**Work order**
From the line with "[model.roi_heads.mask_head]: 2,959,360" through the line with "[model]: 1,134,425", inclusive, return each line of the data below exactly and leave the rest out.

(Dataset entries)
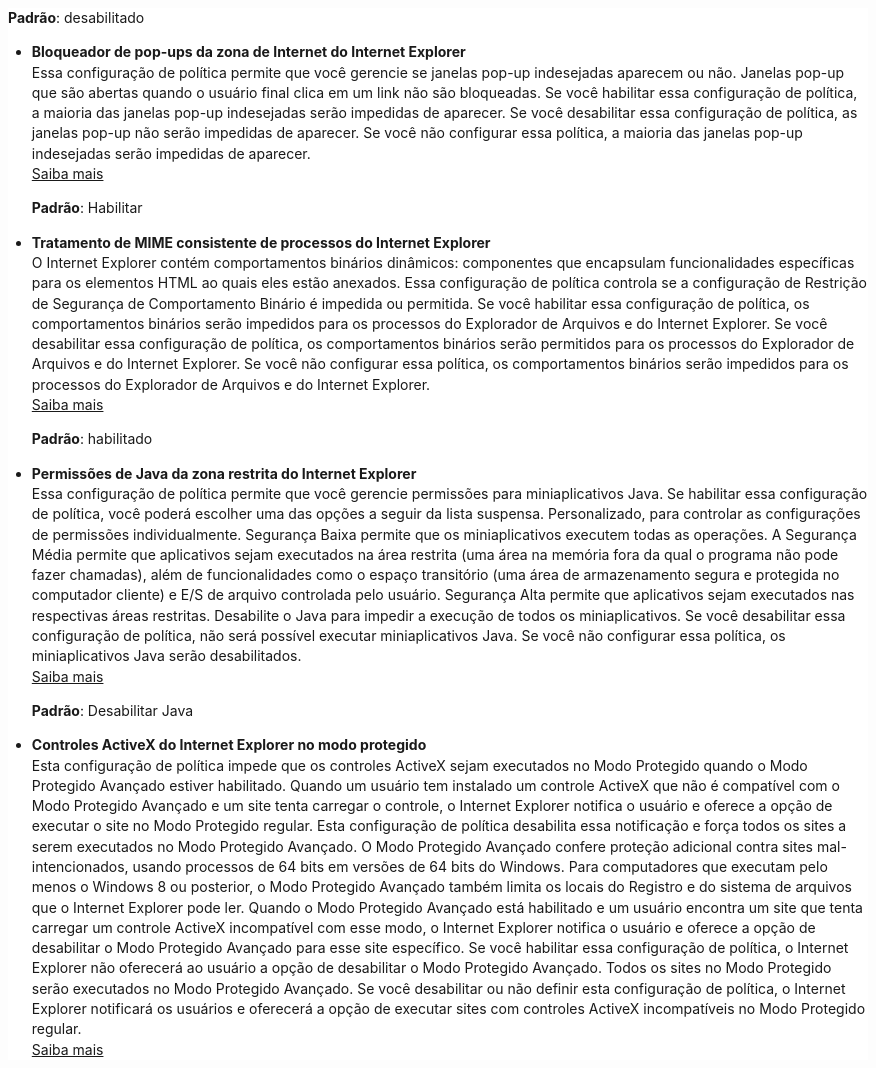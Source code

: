   **Padrão**: desabilitado  
  
- **Bloqueador de pop-ups da zona de Internet do Internet Explorer**  
  Essa configuração de política permite que você gerencie se janelas pop-up indesejadas aparecem ou não. Janelas pop-up que são abertas quando o usuário final clica em um link não são bloqueadas. Se você habilitar essa configuração de política, a maioria das janelas pop-up indesejadas serão impedidas de aparecer. Se você desabilitar essa configuração de política, as janelas pop-up não serão impedidas de aparecer. Se você não configurar essa política, a maioria das janelas pop-up indesejadas serão impedidas de aparecer.  
  [Saiba mais](https://go.microsoft.com/fwlink/?linkid=2067069)  
  
  **Padrão**: Habilitar  
  
- **Tratamento de MIME consistente de processos do Internet Explorer**  
  O Internet Explorer contém comportamentos binários dinâmicos: componentes que encapsulam funcionalidades específicas para os elementos HTML ao quais eles estão anexados. Essa configuração de política controla se a configuração de Restrição de Segurança de Comportamento Binário é impedida ou permitida. Se você habilitar essa configuração de política, os comportamentos binários serão impedidos para os processos do Explorador de Arquivos e do Internet Explorer. Se você desabilitar essa configuração de política, os comportamentos binários serão permitidos para os processos do Explorador de Arquivos e do Internet Explorer. Se você não configurar essa política, os comportamentos binários serão impedidos para os processos do Explorador de Arquivos e do Internet Explorer.  
  [Saiba mais](https://go.microsoft.com/fwlink/?linkid=2067144)  
  
  **Padrão**: habilitado  
  
- **Permissões de Java da zona restrita do Internet Explorer**  
  Essa configuração de política permite que você gerencie permissões para miniaplicativos Java. Se habilitar essa configuração de política, você poderá escolher uma das opções a seguir da lista suspensa. Personalizado, para controlar as configurações de permissões individualmente. Segurança Baixa permite que os miniaplicativos executem todas as operações. A Segurança Média permite que aplicativos sejam executados na área restrita (uma área na memória fora da qual o programa não pode fazer chamadas), além de funcionalidades como o espaço transitório (uma área de armazenamento segura e protegida no computador cliente) e E/S de arquivo controlada pelo usuário. Segurança Alta permite que aplicativos sejam executados nas respectivas áreas restritas. Desabilite o Java para impedir a execução de todos os miniaplicativos. Se você desabilitar essa configuração de política, não será possível executar miniaplicativos Java. Se você não configurar essa política, os miniaplicativos Java serão desabilitados.  
  [Saiba mais](https://go.microsoft.com/fwlink/?linkid=2067132)  
  
  **Padrão**: Desabilitar Java  
    
  
- **Controles ActiveX do Internet Explorer no modo protegido**  
  Esta configuração de política impede que os controles ActiveX sejam executados no Modo Protegido quando o Modo Protegido Avançado estiver habilitado. Quando um usuário tem instalado um controle ActiveX que não é compatível com o Modo Protegido Avançado e um site tenta carregar o controle, o Internet Explorer notifica o usuário e oferece a opção de executar o site no Modo Protegido regular. Esta configuração de política desabilita essa notificação e força todos os sites a serem executados no Modo Protegido Avançado. O Modo Protegido Avançado confere proteção adicional contra sites mal-intencionados, usando processos de 64 bits em versões de 64 bits do Windows. Para computadores que executam pelo menos o Windows 8 ou posterior, o Modo Protegido Avançado também limita os locais do Registro e do sistema de arquivos que o Internet Explorer pode ler. Quando o Modo Protegido Avançado está habilitado e um usuário encontra um site que tenta carregar um controle ActiveX incompatível com esse modo, o Internet Explorer notifica o usuário e oferece a opção de desabilitar o Modo Protegido Avançado para esse site específico. Se você habilitar essa configuração de política, o Internet Explorer não oferecerá ao usuário a opção de desabilitar o Modo Protegido Avançado. Todos os sites no Modo Protegido serão executados no Modo Protegido Avançado. Se você desabilitar ou não definir esta configuração de política, o Internet Explorer notificará os usuários e oferecerá a opção de executar sites com controles ActiveX incompatíveis no Modo Protegido regular.  
  [Saiba mais](https://go.microsoft.com/fwlink/?linkid=2067145)  
  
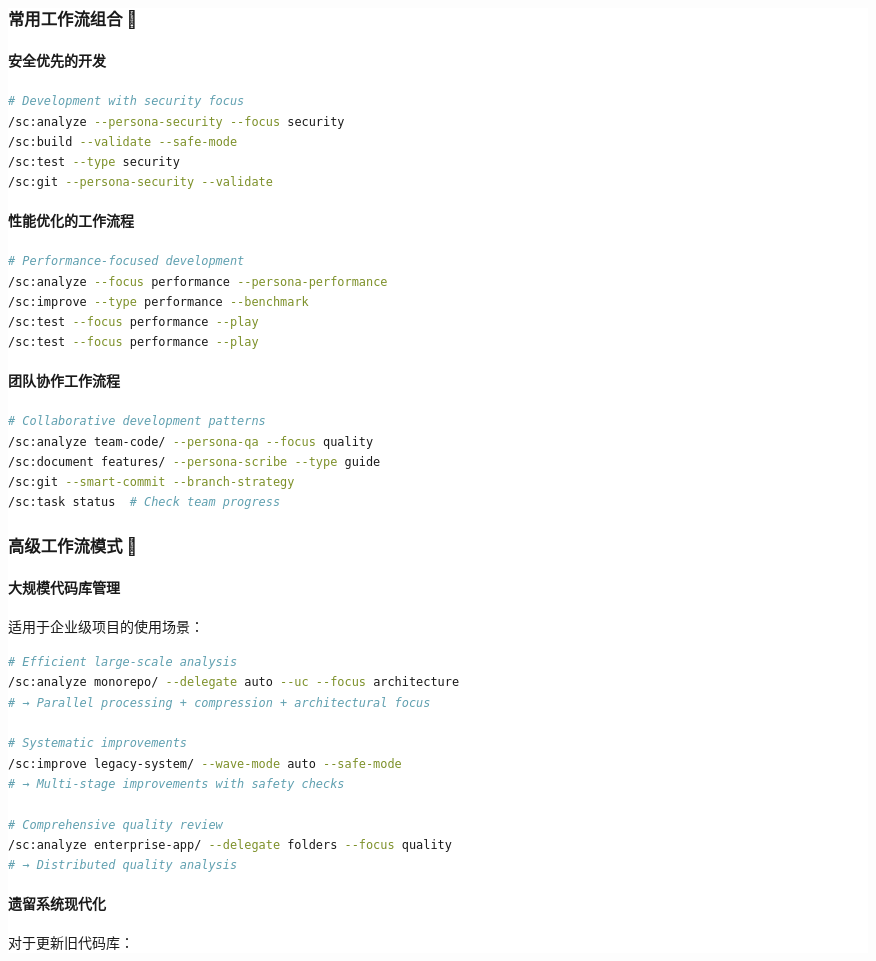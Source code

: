 ### 常用工作流组合 🤝

#### 安全优先的开发

```bash
# Development with security focus
/sc:analyze --persona-security --focus security
/sc:build --validate --safe-mode  
/sc:test --type security
/sc:git --persona-security --validate
```

#### 性能优化的工作流程

```bash
# Performance-focused development
/sc:analyze --focus performance --persona-performance
/sc:improve --type performance --benchmark
/sc:test --focus performance --play
/sc:test --focus performance --play
```

#### 团队协作工作流程

```bash
# Collaborative development patterns
/sc:analyze team-code/ --persona-qa --focus quality
/sc:document features/ --persona-scribe --type guide
/sc:git --smart-commit --branch-strategy
/sc:task status  # Check team progress
```

### 高级工作流模式 🚀

#### 大规模代码库管理

适用于企业级项目的使用场景：

```bash
# Efficient large-scale analysis
/sc:analyze monorepo/ --delegate auto --uc --focus architecture
# → Parallel processing + compression + architectural focus

# Systematic improvements
/sc:improve legacy-system/ --wave-mode auto --safe-mode
# → Multi-stage improvements with safety checks

# Comprehensive quality review
/sc:analyze enterprise-app/ --delegate folders --focus quality
# → Distributed quality analysis
```

#### 遗留系统现代化

对于更新旧代码库：
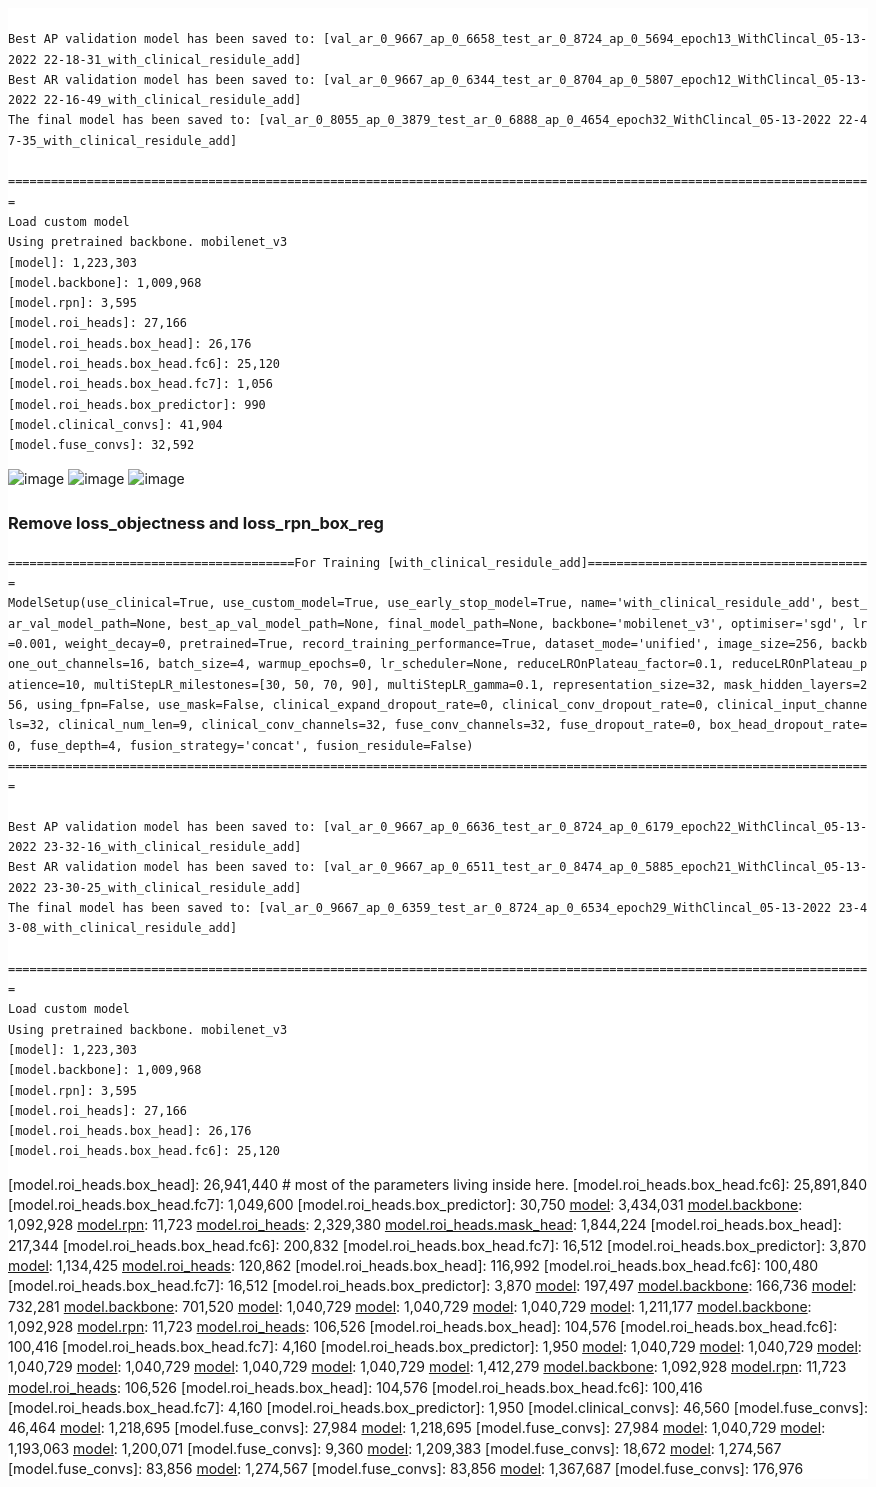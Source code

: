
 ```

Best AP validation model has been saved to: [val_ar_0_9667_ap_0_6658_test_ar_0_8724_ap_0_5694_epoch13_WithClincal_05-13-2022 22-18-31_with_clinical_residule_add]
Best AR validation model has been saved to: [val_ar_0_9667_ap_0_6344_test_ar_0_8704_ap_0_5807_epoch12_WithClincal_05-13-2022 22-16-49_with_clinical_residule_add]
The final model has been saved to: [val_ar_0_8055_ap_0_3879_test_ar_0_6888_ap_0_4654_epoch32_WithClincal_05-13-2022 22-47-35_with_clinical_residule_add]

=========================================================================================================================
Load custom model
Using pretrained backbone. mobilenet_v3
[model]: 1,223,303
[model.backbone]: 1,009,968
[model.rpn]: 3,595
[model.roi_heads]: 27,166
[model.roi_heads.box_head]: 26,176
[model.roi_heads.box_head.fc6]: 25,120
[model.roi_heads.box_head.fc7]: 1,056
[model.roi_heads.box_predictor]: 990
[model.clinical_convs]: 41,904
[model.fuse_convs]: 32,592
```
<img width="497" alt="image" src="https://user-images.githubusercontent.com/37566901/168286863-37cfe110-4442-4f1c-a987-f92e316e55ad.png">
<img width="517" alt="image" src="https://user-images.githubusercontent.com/37566901/168286905-dbcc85f5-b584-47c6-a672-2520fba6a65b.png">
<img width="517" alt="image" src="https://user-images.githubusercontent.com/37566901/168286929-2dd83097-e2a0-4e41-a176-336a7863b7c6.png">

### Remove loss_objectness and loss_rpn_box_reg

```
========================================For Training [with_clinical_residule_add]========================================
ModelSetup(use_clinical=True, use_custom_model=True, use_early_stop_model=True, name='with_clinical_residule_add', best_ar_val_model_path=None, best_ap_val_model_path=None, final_model_path=None, backbone='mobilenet_v3', optimiser='sgd', lr=0.001, weight_decay=0, pretrained=True, record_training_performance=True, dataset_mode='unified', image_size=256, backbone_out_channels=16, batch_size=4, warmup_epochs=0, lr_scheduler=None, reduceLROnPlateau_factor=0.1, reduceLROnPlateau_patience=10, multiStepLR_milestones=[30, 50, 70, 90], multiStepLR_gamma=0.1, representation_size=32, mask_hidden_layers=256, using_fpn=False, use_mask=False, clinical_expand_dropout_rate=0, clinical_conv_dropout_rate=0, clinical_input_channels=32, clinical_num_len=9, clinical_conv_channels=32, fuse_conv_channels=32, fuse_dropout_rate=0, box_head_dropout_rate=0, fuse_depth=4, fusion_strategy='concat', fusion_residule=False)
=========================================================================================================================

Best AP validation model has been saved to: [val_ar_0_9667_ap_0_6636_test_ar_0_8724_ap_0_6179_epoch22_WithClincal_05-13-2022 23-32-16_with_clinical_residule_add]
Best AR validation model has been saved to: [val_ar_0_9667_ap_0_6511_test_ar_0_8474_ap_0_5885_epoch21_WithClincal_05-13-2022 23-30-25_with_clinical_residule_add]
The final model has been saved to: [val_ar_0_9667_ap_0_6359_test_ar_0_8724_ap_0_6534_epoch29_WithClincal_05-13-2022 23-43-08_with_clinical_residule_add]

=========================================================================================================================
Load custom model
Using pretrained backbone. mobilenet_v3
[model]: 1,223,303
[model.backbone]: 1,009,968
[model.rpn]: 3,595
[model.roi_heads]: 27,166
[model.roi_heads.box_head]: 26,176
[model.roi_heads.box_head.fc6]: 25,120
```

[model]: 36,233,555
[model.backbone]: 3,602,468
[model.rpn]: 2,435,595
[model.roi_heads]: 30,195,492
[model.roi_heads.mask_head]: 2,959,360
[model.roi_heads.box_head]: 26,941,440 # most of the parameters living inside here.
[model.roi_heads.box_head.fc6]: 25,891,840
[model.roi_heads.box_head.fc7]: 1,049,600
[model.roi_heads.box_predictor]: 30,750
[model]: 3,434,031
[model.backbone]: 1,092,928
[model.rpn]: 11,723
[model.roi_heads]: 2,329,380
[model.roi_heads.mask_head]: 1,844,224
[model.roi_heads.box_head]: 217,344
[model.roi_heads.box_head.fc6]: 200,832
[model.roi_heads.box_head.fc7]: 16,512
[model.roi_heads.box_predictor]: 3,870
[model]: 1,134,425
[model.roi_heads]: 120,862
[model.roi_heads.box_head]: 116,992
[model.roi_heads.box_head.fc6]: 100,480
[model.roi_heads.box_head.fc7]: 16,512
[model.roi_heads.box_predictor]: 3,870
[model]: 197,497
[model.backbone]: 166,736
[model]: 732,281
[model.backbone]: 701,520
[model]: 1,040,729
[model]: 1,040,729
[model]: 1,040,729
[model]: 1,211,177
[model.backbone]: 1,092,928
[model.rpn]: 11,723
[model.roi_heads]: 106,526
[model.roi_heads.box_head]: 104,576
[model.roi_heads.box_head.fc6]: 100,416
[model.roi_heads.box_head.fc7]: 4,160
[model.roi_heads.box_predictor]: 1,950
[model]: 1,040,729
[model]: 1,040,729
[model]: 1,040,729
[model]: 1,040,729
[model]: 1,040,729
[model]: 1,040,729
[model]: 1,412,279
[model.backbone]: 1,092,928
[model.rpn]: 11,723
[model.roi_heads]: 106,526
[model.roi_heads.box_head]: 104,576
[model.roi_heads.box_head.fc6]: 100,416
[model.roi_heads.box_head.fc7]: 4,160
[model.roi_heads.box_predictor]: 1,950
[model.clinical_convs]: 46,560
[model.fuse_convs]: 46,464
[model]: 1,218,695
[model.fuse_convs]: 27,984
[model]: 1,218,695
[model.fuse_convs]: 27,984
[model]: 1,040,729
[model]: 1,193,063
[model]: 1,200,071
[model.fuse_convs]: 9,360
[model]: 1,209,383
[model.fuse_convs]: 18,672
[model]: 1,274,567
[model.fuse_convs]: 83,856
[model]: 1,274,567
[model.fuse_convs]: 83,856
[model]: 1,367,687
[model.fuse_convs]: 176,976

**Task answer**
[model.roi_heads.mask_head]: 2,959,360
[model.roi_heads.box_head]: 26,941,440 # most of the parameters living inside here.
[model.roi_heads.box_head.fc6]: 25,891,840
[model.roi_heads.box_head.fc7]: 1,049,600
[model.roi_heads.box_predictor]: 30,750
[model]: 3,434,031
[model.backbone]: 1,092,928
[model.rpn]: 11,723
[model.roi_heads]: 2,329,380
[model.roi_heads.mask_head]: 1,844,224
[model.roi_heads.box_head]: 217,344
[model.roi_heads.box_head.fc6]: 200,832
[model.roi_heads.box_head.fc7]: 16,512
[model.roi_heads.box_predictor]: 3,870
[model]: 1,134,425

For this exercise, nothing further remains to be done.